Coutts eagerly admits that the AC45 was designed to be tough to sail. The fact that teams are allowed only five sailors on a boat that could use seven makes it even tougher. “The fewer people you have, the more difficult it is,” he says. “And the more catastrophic when you get something wrong.”
So far, the catastrophes have resulted only in minor injuries and lots of boat repairs. But make no mistake: it’s the element of danger—the sense that another catamaran cartwheel is just around the next mark—that will get people to watch sailing again. The first World Series event, in Cascais, was broadcast in 130 countries and territories. By San Diego, that number was 197. America’s Cup officials say they’ve reached an agreement with a major network for live coverage of the 2013 Cup, plus a World Series race in 2012, either Newport, Rhode Island, in July, or San Francisco in August.

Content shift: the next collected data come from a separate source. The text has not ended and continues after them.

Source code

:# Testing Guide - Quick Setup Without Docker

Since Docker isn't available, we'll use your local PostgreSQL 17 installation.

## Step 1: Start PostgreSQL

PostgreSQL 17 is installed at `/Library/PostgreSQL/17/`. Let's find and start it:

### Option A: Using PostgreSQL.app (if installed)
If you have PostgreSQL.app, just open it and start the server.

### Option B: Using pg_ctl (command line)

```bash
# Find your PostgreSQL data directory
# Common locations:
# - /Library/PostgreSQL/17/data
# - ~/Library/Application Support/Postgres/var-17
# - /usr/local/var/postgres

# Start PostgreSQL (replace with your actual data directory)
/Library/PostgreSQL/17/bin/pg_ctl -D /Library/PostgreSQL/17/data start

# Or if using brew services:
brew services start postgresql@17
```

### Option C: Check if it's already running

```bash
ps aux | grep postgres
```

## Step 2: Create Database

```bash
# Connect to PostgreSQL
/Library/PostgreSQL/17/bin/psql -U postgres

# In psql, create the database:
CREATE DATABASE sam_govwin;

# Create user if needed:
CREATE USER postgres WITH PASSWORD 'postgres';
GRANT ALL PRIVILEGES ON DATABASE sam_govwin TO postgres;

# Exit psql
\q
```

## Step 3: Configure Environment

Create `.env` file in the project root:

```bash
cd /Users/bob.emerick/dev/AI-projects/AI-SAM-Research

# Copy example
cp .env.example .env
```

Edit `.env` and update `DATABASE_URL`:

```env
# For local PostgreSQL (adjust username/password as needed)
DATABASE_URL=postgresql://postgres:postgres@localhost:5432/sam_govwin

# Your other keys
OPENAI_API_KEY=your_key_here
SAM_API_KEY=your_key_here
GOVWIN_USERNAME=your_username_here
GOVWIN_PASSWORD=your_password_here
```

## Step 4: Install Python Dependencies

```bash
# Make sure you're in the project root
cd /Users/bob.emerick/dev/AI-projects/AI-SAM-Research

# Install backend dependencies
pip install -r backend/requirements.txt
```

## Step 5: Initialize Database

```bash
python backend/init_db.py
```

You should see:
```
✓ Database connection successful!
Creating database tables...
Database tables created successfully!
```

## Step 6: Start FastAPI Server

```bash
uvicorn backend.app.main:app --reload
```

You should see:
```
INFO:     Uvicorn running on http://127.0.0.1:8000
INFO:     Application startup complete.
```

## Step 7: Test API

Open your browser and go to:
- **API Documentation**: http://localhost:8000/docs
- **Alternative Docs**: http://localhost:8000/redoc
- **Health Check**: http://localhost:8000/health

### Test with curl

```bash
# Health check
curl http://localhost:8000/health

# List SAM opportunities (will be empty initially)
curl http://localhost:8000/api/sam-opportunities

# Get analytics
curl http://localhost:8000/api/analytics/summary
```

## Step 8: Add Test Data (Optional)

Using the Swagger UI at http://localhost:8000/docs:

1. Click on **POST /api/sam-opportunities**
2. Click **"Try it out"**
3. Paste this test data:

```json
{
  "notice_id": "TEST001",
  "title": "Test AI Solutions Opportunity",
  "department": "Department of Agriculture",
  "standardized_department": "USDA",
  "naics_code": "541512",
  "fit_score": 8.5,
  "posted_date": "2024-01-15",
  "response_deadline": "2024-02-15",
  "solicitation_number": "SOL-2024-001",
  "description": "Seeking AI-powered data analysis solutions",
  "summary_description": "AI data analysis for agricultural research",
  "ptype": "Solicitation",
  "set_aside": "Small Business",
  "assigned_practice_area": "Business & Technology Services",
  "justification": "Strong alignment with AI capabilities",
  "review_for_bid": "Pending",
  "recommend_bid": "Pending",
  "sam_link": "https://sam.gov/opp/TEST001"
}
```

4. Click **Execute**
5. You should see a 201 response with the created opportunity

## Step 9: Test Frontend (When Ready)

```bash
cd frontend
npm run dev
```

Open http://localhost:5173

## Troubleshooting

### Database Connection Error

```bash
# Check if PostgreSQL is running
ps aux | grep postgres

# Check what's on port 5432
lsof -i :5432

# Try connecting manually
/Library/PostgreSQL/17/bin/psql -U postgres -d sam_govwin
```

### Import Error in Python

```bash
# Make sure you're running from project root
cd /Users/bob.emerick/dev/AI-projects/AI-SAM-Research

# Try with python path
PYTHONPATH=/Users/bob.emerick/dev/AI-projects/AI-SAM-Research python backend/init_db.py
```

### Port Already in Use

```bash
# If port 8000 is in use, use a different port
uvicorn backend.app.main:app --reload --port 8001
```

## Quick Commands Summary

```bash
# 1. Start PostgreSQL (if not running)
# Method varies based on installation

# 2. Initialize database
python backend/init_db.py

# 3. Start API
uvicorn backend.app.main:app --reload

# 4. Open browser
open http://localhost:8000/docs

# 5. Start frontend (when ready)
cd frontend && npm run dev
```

By then the sailors will be much more comfortable on their AC45s—just in time to start testing the first AC72s. Their wing sails will be twice the height, and the boats should be able to reach nearly 50 miles per hour—though it’s an open question whether the allotted 11-man crews will be able to handle them at that speed. When I asked Artemis’s Trubovich about a worst-case scenario on the bigger boats, he averted his eyes and said, “One day, someone is going to fall through the wing and not have an OK landing.”
Which, of course, would be great for ratings.